> Task goal: The records that follow must be printed exactly as they are.

Saved entries
****************

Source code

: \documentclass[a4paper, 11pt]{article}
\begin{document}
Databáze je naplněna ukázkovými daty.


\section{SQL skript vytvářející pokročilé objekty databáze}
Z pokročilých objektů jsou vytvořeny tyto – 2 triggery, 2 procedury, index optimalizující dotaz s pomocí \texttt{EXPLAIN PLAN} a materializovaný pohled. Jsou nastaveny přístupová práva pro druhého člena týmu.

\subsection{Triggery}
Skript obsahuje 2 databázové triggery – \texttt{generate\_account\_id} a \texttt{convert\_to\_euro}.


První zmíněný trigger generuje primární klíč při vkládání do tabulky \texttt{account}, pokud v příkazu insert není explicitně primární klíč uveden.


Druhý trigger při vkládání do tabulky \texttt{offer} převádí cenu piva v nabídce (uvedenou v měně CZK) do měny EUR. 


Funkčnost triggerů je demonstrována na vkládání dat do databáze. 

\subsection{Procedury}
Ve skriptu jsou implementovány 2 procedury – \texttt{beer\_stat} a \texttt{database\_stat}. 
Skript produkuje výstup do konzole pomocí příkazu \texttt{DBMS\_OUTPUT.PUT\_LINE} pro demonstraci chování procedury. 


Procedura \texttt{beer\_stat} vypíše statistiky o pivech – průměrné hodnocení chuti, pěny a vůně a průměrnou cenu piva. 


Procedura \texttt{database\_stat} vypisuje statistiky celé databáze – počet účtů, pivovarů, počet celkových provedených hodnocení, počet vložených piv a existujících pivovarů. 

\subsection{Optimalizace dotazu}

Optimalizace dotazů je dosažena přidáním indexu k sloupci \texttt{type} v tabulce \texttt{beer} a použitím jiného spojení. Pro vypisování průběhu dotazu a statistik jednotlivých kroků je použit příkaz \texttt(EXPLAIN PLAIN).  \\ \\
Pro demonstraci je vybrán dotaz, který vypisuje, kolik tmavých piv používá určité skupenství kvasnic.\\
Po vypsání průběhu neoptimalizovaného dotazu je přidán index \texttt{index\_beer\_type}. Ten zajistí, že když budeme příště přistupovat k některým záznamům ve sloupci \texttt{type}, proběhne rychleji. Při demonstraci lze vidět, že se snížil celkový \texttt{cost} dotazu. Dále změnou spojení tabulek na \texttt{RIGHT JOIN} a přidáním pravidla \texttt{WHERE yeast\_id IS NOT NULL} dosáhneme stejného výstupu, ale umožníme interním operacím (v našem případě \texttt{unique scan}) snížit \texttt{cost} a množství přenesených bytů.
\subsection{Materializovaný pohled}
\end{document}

****************

> Task output:
Source code

: \documentclass[a4paper, 11pt]{article}
\begin{document}
Databáze je naplněna ukázkovými daty.


\section{SQL skript vytvářející pokročilé objekty databáze}
Z pokročilých objektů jsou vytvořeny tyto – 2 triggery, 2 procedury, index optimalizující dotaz s pomocí \texttt{EXPLAIN PLAN} a materializovaný pohled. Jsou nastaveny přístupová práva pro druhého člena týmu.

\subsection{Triggery}
Skript obsahuje 2 databázové triggery – \texttt{generate\_account\_id} a \texttt{convert\_to\_euro}.


První zmíněný trigger generuje primární klíč při vkládání do tabulky \texttt{account}, pokud v příkazu insert není explicitně primární klíč uveden.


Druhý trigger při vkládání do tabulky \texttt{offer} převádí cenu piva v nabídce (uvedenou v měně CZK) do měny EUR. 


Funkčnost triggerů je demonstrována na vkládání dat do databáze. 

\subsection{Procedury}
Ve skriptu jsou implementovány 2 procedury – \texttt{beer\_stat} a \texttt{database\_stat}. 
Skript produkuje výstup do konzole pomocí příkazu \texttt{DBMS\_OUTPUT.PUT\_LINE} pro demonstraci chování procedury. 


Procedura \texttt{beer\_stat} vypíše statistiky o pivech – průměrné hodnocení chuti, pěny a vůně a průměrnou cenu piva. 


Procedura \texttt{database\_stat} vypisuje statistiky celé databáze – počet účtů, pivovarů, počet celkových provedených hodnocení, počet vložených piv a existujících pivovarů. 

\subsection{Optimalizace dotazu}

Optimalizace dotazů je dosažena přidáním indexu k sloupci \texttt{type} v tabulce \texttt{beer} a použitím jiného spojení. Pro vypisování průběhu dotazu a statistik jednotlivých kroků je použit příkaz \texttt(EXPLAIN PLAIN).  \\ \\
Pro demonstraci je vybrán dotaz, který vypisuje, kolik tmavých piv používá určité skupenství kvasnic.\\
Po vypsání průběhu neoptimalizovaného dotazu je přidán index \texttt{index\_beer\_type}. Ten zajistí, že když budeme příště přistupovat k některým záznamům ve sloupci \texttt{type}, proběhne rychleji. Při demonstraci lze vidět, že se snížil celkový \texttt{cost} dotazu. Dále změnou spojení tabulek na \texttt{RIGHT JOIN} a přidáním pravidla \texttt{WHERE yeast\_id IS NOT NULL} dosáhneme stejného výstupu, ale umožníme interním operacím (v našem případě \texttt{unique scan}) snížit \texttt{cost} a množství přenesených bytů.
\subsection{Materializovaný pohled}
\end{document}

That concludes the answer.